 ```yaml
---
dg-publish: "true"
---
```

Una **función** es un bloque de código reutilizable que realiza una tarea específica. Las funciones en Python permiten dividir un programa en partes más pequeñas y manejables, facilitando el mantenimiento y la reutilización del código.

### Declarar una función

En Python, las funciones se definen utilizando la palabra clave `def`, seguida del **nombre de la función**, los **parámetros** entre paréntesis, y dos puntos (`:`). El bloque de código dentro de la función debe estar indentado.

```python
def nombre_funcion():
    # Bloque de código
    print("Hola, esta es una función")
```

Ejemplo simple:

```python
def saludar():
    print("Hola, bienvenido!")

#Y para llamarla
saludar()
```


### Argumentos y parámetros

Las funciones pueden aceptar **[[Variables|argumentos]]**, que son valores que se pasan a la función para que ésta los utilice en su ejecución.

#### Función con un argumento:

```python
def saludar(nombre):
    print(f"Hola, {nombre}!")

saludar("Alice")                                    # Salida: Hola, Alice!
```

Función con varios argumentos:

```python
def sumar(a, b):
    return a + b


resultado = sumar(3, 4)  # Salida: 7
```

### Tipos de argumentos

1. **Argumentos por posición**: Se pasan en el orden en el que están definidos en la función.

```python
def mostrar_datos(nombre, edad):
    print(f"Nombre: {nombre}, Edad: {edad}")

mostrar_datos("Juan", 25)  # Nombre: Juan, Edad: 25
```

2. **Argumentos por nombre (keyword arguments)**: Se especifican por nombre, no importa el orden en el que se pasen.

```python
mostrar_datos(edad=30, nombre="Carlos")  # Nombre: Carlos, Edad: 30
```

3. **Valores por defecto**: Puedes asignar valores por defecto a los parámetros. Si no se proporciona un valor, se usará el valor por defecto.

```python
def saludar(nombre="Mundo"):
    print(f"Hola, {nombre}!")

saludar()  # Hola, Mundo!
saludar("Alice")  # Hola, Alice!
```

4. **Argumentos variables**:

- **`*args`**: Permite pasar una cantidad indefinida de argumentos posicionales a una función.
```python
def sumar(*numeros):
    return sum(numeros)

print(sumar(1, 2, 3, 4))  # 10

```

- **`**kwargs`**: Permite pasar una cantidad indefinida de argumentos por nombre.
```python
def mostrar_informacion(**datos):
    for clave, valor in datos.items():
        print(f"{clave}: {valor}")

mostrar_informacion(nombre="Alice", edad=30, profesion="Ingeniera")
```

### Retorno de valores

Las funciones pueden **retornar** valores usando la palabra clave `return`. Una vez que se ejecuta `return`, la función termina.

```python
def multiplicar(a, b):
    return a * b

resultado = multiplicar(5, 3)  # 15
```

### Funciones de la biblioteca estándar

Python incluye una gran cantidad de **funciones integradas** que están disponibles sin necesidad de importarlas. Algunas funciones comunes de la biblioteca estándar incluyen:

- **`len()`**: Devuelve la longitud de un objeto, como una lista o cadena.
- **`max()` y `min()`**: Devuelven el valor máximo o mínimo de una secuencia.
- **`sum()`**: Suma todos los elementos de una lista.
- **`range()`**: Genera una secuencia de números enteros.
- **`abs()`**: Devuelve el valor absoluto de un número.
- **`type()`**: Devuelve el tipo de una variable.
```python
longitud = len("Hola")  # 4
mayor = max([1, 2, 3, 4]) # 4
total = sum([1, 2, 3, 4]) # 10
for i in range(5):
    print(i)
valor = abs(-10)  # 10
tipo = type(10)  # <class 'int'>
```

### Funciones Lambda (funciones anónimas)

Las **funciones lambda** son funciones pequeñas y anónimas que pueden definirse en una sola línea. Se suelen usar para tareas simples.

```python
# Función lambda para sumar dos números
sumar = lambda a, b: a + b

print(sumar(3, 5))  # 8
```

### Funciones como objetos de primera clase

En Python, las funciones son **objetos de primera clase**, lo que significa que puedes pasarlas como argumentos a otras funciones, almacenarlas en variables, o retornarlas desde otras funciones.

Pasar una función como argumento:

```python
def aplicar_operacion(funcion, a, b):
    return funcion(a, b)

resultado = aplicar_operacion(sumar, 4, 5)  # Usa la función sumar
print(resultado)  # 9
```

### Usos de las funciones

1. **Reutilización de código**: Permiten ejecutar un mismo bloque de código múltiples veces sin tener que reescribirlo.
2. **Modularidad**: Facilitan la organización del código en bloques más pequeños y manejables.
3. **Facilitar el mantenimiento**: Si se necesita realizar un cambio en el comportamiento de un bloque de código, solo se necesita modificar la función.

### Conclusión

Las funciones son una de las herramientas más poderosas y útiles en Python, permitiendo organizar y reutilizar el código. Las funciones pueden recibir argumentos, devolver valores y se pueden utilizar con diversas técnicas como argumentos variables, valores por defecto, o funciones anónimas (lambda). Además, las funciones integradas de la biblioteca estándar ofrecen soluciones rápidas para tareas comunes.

=======

- _TO DO_: Search the entries for the word "defecto". Copy each line where it appears.

- _RESPONSE AREA_:
3. **Valores por defecto**: Puedes asignar valores por defecto a los parámetros. Si no se proporciona un valor, se usará el valor por defecto.
Las funciones son una de las herramientas más poderosas y útiles en Python, permitiendo organizar y reutilizar el código. Las funciones pueden recibir argumentos, devolver valores y se pueden utilizar con diversas técnicas como argumentos variables, valores por defecto, o funciones anónimas (lambda). Además, las funciones integradas de la biblioteca estándar ofrecen soluciones rápidas para tareas comunes.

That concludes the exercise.